Look for the ticking time bomb in the budget

IMG_0135 Mike and JohnForget the electioneering and all the hype about faster growth rates and more employment, and look at two numbers in the budget on March 18th: the borrowing requirement and the accumulated national debt (public debt) for last year and their projected numbers for next year

The first number, the yearly borrowing requirement, will be a little under £100b, but the figures will probably have been massaged by not paying the B of E interest on the debt it holds, at least until after the election, and the second number will be greater than £1500b or more emotively 1.5 trillion.

The interest payments on the 1.5 trillion will be about £50b (considerably more than the defence budget).  These numbers are unsustainable into the future so after the election, as always, the bad news will become more apparent.  There are two ways to deal with this problem.  One is to reduce the real size of the debt by ratcheting up inflation, but the Bank is worried about peoples misunderstanding of what is meant by QE.  They do however still have an alternative called open market operations which allow them to create more monetary demand and act in a more secretive way.  Or an alternative is to default on the national debt, which is a possibility you are currently being prepared for.

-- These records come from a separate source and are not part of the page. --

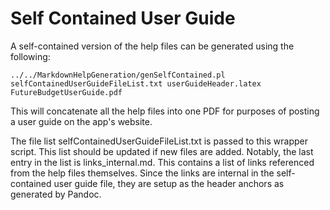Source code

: # Self Contained User Guide

A self-contained version of the help files can be generated using the following:

	../../MarkdownHelpGeneration/genSelfContained.pl selfContainedUserGuideFileList.txt userGuideHeader.latex FutureBudgetUserGuide.pdf

This will concatenate all the help files into one PDF for purposes of posting a user guide on the app's website.

The file list selfContainedUserGuideFileList.txt is passed to this wrapper script. This list should be updated if new files are added. Notably, the last entry in the list is links_internal.md. This contains a list of links referenced from the help files themselves. Since the links are internal in the self-contained user guide file, they are setup as the header anchors as generated by Pandoc.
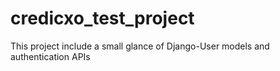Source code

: # credicxo_test_project
This project include a small glance of Django-User models and authentication APIs
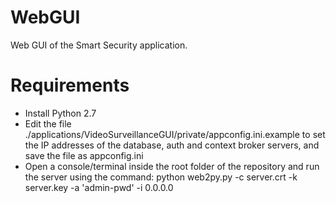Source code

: # WebGUI
Web GUI of the Smart Security application.

# Requirements
* Install Python 2.7
* Edit the file ./applications/VideoSurveillanceGUI/private/appconfig.ini.example to set the IP addresses of the database, auth and context broker servers, and save the file as appconfig.ini
* Open a console/terminal inside the root folder of the repository and run the server using the command: python web2py.py -c server.crt -k server.key -a 'admin-pwd' -i 0.0.0.0
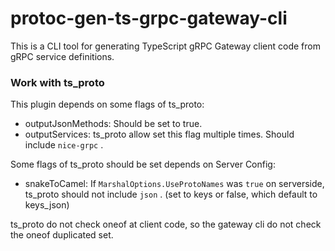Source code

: # protoc-gen-ts-grpc-gateway-cli

This is a CLI tool for generating TypeScript gRPC Gateway client code from gRPC service definitions.

### Work with ts_proto

This plugin depends on some flags of ts_proto:

- outputJsonMethods: Should be set to true.
- outputServices: ts_proto allow set this flag multiple times. Should include `nice-grpc` .

Some flags of ts_proto should be set depends on Server Config:

- snakeToCamel: If `MarshalOptions.UseProtoNames` was `true` on serverside, ts_proto should not include `json` . (set to keys or false, which default to keys_json)

ts_proto do not check oneof at client code, so the gateway cli do not check the oneof duplicated set.
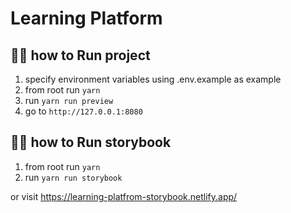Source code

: # Learning Platform

## 🏃‍♂️ how to Run project

1. specify environment variables using .env.example as example
2. from root run `yarn`
3. run `yarn run preview`
4. go to `http://127.0.0.1:8080`

## 🏃‍♂️ how to Run storybook

1. from root run `yarn`
2. run `yarn run storybook`

or visit https://learning-platfrom-storybook.netlify.app/
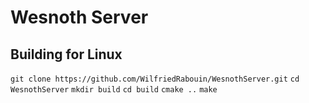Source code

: # Wesnoth Server

## Building for Linux

`git clone https://github.com/WilfriedRabouin/WesnothServer.git`
`cd WesnothServer`
`mkdir build`
`cd build`
`cmake ..`
`make`
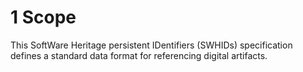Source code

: # 1 Scope

This SoftWare Heritage persistent IDentifiers (SWHIDs) specification
defines a standard data format
for referencing digital artifacts.
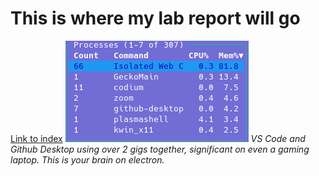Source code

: # This is where my lab report will go
[Link to index](./index.html)
![Bruh](./resources.png)
*VS Code and Github Desktop using over 2 gigs together, significant on even a gaming laptop. This is your brain on electron.*
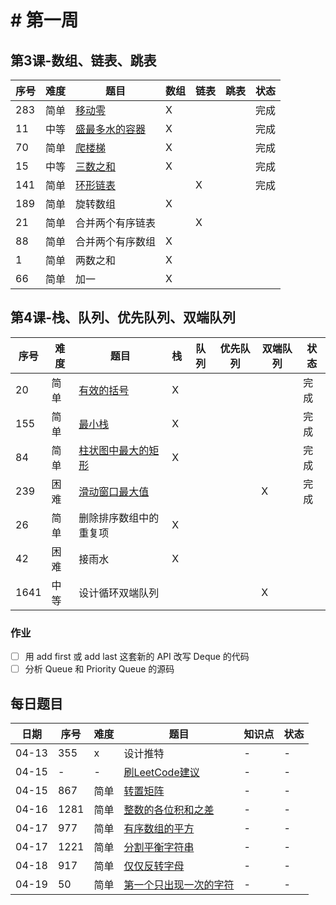 # # 第一周
## 第3课-数组、链表、跳表
|序号|难度|题目|数组|链表|跳表|状态|
|---|---|---|---|---|---|---|
|283|简单|[移动零](./moveZeroes)|X|||完成|
|11|中等|[盛最多水的容器](./maxArea)|X|||完成|
|70|简单|[爬楼梯](./climbStairs)|X|||完成|
|15|中等|[三数之和](./threeSum)|X|||完成|
|141|简单|[环形链表](./linkedListCycle)||X||完成|
|189|简单|旋转数组|X||||
|21|简单|合并两个有序链表||X|||
|88|简单|合并两个有序数组|X||||
|1|简单|两数之和|X||||
|66|简单|加一|X||||

## 第4课-栈、队列、优先队列、双端队列
|序号|难度|题目|栈|队列|优先队列|双端队列|状态|
|---|---|---|---|---|---|---|---|
|20|简单|[有效的括号](./validParentheses)|X||||完成|
|155|简单|[最小栈](./minStack)|X||||完成|
|84|简单|[柱状图中最大的矩形](./largestRectangleArea)|X||||完成|
|239|困难|[滑动窗口最大值](./maxSlidingWindow)||||X|完成|
|26|简单|删除排序数组中的重复项|X|||||
|42|困难|接雨水|X|||||
|1641|中等|设计循环双端队列||||X||
### 作业
- [ ] 用 add first 或 add last 这套新的 API 改写 Deque 的代码
- [ ] 分析 Queue 和 Priority Queue 的源码

## 每日题目
|日期|序号|难度|题目|知识点|状态|
|---|---|---|---|---|---|
|04-13|355|x|设计推特|-|-|
|04-15|-|-|[刷LeetCode建议](https://www.bilibili.com/video/BV1G7411o7ca)|-|-|
|04-15|867|简单|[转置矩阵](./transposeMatrix)|-|-|
|04-16|1281|简单|[整数的各位积和之差](./subtractTheProductAndSumOfDigitsOfAnInteger/)|-|-|
|04-17|977|简单|[有序数组的平方](./squaresOfASortedArray)|-|-|
|04-17|1221|简单|[分割平衡字符串](./splitAStringInBalancedStrings)|-|-|
|04-18|917|简单|[仅仅反转字母](./reverseOnlyLetters)|-|-|
|04-19|50|简单|[第一个只出现一次的字符](./diYiGeZhiChuXianYiCiDeZiFuLcof)|-|-|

The likely event will not be one or the other, but a default on part of the debt and some increase in the rate of inflation.  With minimal impact on the economy it is possible to default on the £375b of debt held, after QE, by the B of E.  After all this has already been replaced by cash in the economy and just produces a bit of an accounting headache to make it disappear from public view.

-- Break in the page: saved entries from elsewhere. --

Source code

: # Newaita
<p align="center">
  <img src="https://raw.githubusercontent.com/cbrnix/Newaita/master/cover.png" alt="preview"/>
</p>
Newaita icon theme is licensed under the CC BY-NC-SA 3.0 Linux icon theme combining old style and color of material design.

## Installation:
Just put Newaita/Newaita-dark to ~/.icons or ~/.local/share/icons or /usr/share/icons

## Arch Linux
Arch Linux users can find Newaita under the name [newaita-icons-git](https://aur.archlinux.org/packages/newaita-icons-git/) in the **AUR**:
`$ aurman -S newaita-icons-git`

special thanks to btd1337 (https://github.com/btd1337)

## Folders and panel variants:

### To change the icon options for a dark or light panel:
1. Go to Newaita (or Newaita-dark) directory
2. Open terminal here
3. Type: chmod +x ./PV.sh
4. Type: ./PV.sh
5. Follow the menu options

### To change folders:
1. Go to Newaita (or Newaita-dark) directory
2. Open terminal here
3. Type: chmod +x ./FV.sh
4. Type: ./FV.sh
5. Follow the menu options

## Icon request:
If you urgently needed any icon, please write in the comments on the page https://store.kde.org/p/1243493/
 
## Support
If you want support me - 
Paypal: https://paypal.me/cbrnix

A £375b default will then reduce the national debt to £1.125 trillion and require about £37.5b debt servicing to real people home and abroad. Also this creates an opportunity to repeat this process in the future and buy back more debt which can be further written off at the Bank. Alternatively we could go down the route of raising the inflation target to 4% or change targeting to nominal national income. In either case it will let the real value of the national debt be reduced by more inflation.

So ignore 99% of what is said in the budget and focus on the yearly borrowing requirement and the accumulated debt. They will be difficult to find as bad news needs to be buried before the election, but if you find them you can become a fortune teller or more precisely a harbinger of doom regarding the economy after the election.

John Hearn 12/3/15.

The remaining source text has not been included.